- The Washington Times - Sunday, March 15, 2009

DUBAI, United Arab Emirates | Al Qaeda leader Osama bin Laden accused some Arab leaders of being “complicit” with Israel and the West against Muslims and urged holy war to liberate the Palestinian territories, in an audiotape broadcast by Al Jazeera television on Saturday.

“It has become clear that some Arab leaders were complicit with the crusader Zionist alliance against our people. These are the leaders that America calls moderate,” said bin Laden, without singling out any leaders.

“The countries of the Muslim world from Indonesia to Mauritania are divided into two: Some of them are crooked, while others are even more crooked,” he added, in excerpts of the tape aired by the Doha, Qatar-based channel.

In the tape, whose authenticity could not be confirmed, bin Laden labeled the devastating offensive by Israel against Gaza at the new year as a holocaust.

“The holocaust of Gaza amid a long siege is an important historical event that confirms the importance of distinguishing between Muslims and hypocrites,” said the al Qaeda leader, who carries a $25 million bounty on his head.

He called on jihadists to “liberate” Iraq from the U.S. military and then launch attacks on Israel from Jordan.

“We should work hard and prepare for jihad in order to bring about what is right,” said bin Laden, who is widely thought to have found refuge in Pakistan’s largely lawless tribal areas on the border with Afghanistan.

Bin Laden also suggested compiling a list of people “whose efforts serve our enemies” and said committees should be formed in Muslim countries to raise awareness among citizens. He did not elaborate.

The United States downplayed the recording, saying there was nothing new in it.

“Al Qaeda addresses these themes with some frequency, and at this point, there doesn’t appear to be anything new here,” a counterterrorism official told AFP. “These are well-worn themes for al Qaeda.”

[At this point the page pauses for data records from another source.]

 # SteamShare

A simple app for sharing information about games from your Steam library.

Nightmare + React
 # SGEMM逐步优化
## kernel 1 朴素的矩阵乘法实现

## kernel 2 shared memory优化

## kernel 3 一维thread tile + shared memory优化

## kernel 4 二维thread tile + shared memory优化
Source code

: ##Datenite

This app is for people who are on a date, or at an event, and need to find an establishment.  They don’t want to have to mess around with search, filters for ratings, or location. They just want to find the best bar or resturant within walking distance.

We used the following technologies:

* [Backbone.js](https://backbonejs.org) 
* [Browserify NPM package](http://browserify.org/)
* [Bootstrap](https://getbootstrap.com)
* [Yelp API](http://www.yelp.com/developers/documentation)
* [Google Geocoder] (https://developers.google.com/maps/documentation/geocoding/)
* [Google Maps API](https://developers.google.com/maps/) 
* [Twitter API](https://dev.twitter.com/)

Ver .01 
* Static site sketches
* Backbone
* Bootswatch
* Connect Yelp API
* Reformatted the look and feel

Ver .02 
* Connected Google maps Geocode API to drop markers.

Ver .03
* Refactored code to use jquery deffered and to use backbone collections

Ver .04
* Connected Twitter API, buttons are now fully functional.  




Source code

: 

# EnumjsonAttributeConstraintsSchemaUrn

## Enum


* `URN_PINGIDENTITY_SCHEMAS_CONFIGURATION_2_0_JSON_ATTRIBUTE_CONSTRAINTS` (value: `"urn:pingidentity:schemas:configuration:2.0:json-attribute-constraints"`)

The tape was the second by bin Laden in two months in which he has focused on the Gaza offensive.

The 22-day Israeli offensive on Gaza, which ended Jan. 18 and killed more than 1,300 Palestinians, caused a rift between Egypt and Saudi Arabia on the one hand and Syria and Qatar on the other.

Egypt faced criticism for refusing to permanently open its Rafah border crossing with Gaza, and Syria accused it of bias toward the Palestinian Fatah movement in reconciliation talks with rival faction Hamas, Gaza’s rulers.

Cairo has lashed out at Arab countries it says have done nothing to help the Palestinian cause and offer only rhetoric. It also has criticized Iran, which backed Hamas during the war, for “interfering” in an Arab cause.

Egypt is still acting as a broker in a bid to secure a permanent truce in the Gaza conflict after Israel and Hamas declared unilateral cease-fires on Jan. 18.

At the same time, it is mediating talks aimed at bringing an end to the rift between Hamas and Fatah that would see the two leading factions agree on a unity government.